» **Exercise prompt**
Your answer must repeat the full listing, line for line.

» **Exercise material**
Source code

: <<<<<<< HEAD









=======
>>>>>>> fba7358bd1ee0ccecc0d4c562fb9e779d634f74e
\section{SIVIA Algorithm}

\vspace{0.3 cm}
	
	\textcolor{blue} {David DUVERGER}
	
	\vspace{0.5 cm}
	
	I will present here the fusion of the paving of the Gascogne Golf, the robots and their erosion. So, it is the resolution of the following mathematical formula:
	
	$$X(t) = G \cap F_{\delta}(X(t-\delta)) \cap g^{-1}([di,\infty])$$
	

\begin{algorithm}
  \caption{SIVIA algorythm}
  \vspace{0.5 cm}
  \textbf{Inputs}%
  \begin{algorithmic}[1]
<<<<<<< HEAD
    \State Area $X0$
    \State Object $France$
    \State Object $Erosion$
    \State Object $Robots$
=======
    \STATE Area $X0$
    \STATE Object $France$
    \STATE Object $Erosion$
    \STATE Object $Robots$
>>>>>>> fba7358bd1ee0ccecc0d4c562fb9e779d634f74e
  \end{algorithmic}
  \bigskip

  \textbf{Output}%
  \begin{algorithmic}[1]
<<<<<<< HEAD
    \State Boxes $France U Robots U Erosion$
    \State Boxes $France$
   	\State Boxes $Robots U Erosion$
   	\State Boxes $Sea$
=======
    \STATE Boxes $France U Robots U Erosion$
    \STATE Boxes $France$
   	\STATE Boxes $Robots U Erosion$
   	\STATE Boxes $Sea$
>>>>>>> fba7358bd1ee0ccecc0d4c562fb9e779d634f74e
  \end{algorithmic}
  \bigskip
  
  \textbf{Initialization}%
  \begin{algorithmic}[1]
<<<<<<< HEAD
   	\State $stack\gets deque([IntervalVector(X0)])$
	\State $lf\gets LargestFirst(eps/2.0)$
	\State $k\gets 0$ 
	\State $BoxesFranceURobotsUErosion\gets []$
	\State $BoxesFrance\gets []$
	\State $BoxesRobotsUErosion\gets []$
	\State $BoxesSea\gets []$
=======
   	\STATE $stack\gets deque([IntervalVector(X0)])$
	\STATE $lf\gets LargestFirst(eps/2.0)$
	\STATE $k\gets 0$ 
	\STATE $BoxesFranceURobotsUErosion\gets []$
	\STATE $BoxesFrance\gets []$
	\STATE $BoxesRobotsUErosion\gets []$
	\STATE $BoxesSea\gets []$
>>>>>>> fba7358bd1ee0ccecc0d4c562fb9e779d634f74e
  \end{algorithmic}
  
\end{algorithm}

» **Solution to this task**
Source code

: <<<<<<< HEAD









=======
>>>>>>> fba7358bd1ee0ccecc0d4c562fb9e779d634f74e
\section{SIVIA Algorithm}

\vspace{0.3 cm}
	
	\textcolor{blue} {David DUVERGER}
	
	\vspace{0.5 cm}
	
	I will present here the fusion of the paving of the Gascogne Golf, the robots and their erosion. So, it is the resolution of the following mathematical formula:
	
	$$X(t) = G \cap F_{\delta}(X(t-\delta)) \cap g^{-1}([di,\infty])$$
	

\begin{algorithm}
  \caption{SIVIA algorythm}
  \vspace{0.5 cm}
  \textbf{Inputs}%
  \begin{algorithmic}[1]
<<<<<<< HEAD
    \State Area $X0$
    \State Object $France$
    \State Object $Erosion$
    \State Object $Robots$
=======
    \STATE Area $X0$
    \STATE Object $France$
    \STATE Object $Erosion$
    \STATE Object $Robots$
>>>>>>> fba7358bd1ee0ccecc0d4c562fb9e779d634f74e
  \end{algorithmic}
  \bigskip

  \textbf{Output}%
  \begin{algorithmic}[1]
<<<<<<< HEAD
    \State Boxes $France U Robots U Erosion$
    \State Boxes $France$
   	\State Boxes $Robots U Erosion$
   	\State Boxes $Sea$
=======
    \STATE Boxes $France U Robots U Erosion$
    \STATE Boxes $France$
   	\STATE Boxes $Robots U Erosion$
   	\STATE Boxes $Sea$
>>>>>>> fba7358bd1ee0ccecc0d4c562fb9e779d634f74e
  \end{algorithmic}
  \bigskip
  
  \textbf{Initialization}%
  \begin{algorithmic}[1]
<<<<<<< HEAD
   	\State $stack\gets deque([IntervalVector(X0)])$
	\State $lf\gets LargestFirst(eps/2.0)$
	\State $k\gets 0$ 
	\State $BoxesFranceURobotsUErosion\gets []$
	\State $BoxesFrance\gets []$
	\State $BoxesRobotsUErosion\gets []$
	\State $BoxesSea\gets []$
=======
   	\STATE $stack\gets deque([IntervalVector(X0)])$
	\STATE $lf\gets LargestFirst(eps/2.0)$
	\STATE $k\gets 0$ 
	\STATE $BoxesFranceURobotsUErosion\gets []$
	\STATE $BoxesFrance\gets []$
	\STATE $BoxesRobotsUErosion\gets []$
	\STATE $BoxesSea\gets []$
>>>>>>> fba7358bd1ee0ccecc0d4c562fb9e779d634f74e
  \end{algorithmic}
  
\end{algorithm}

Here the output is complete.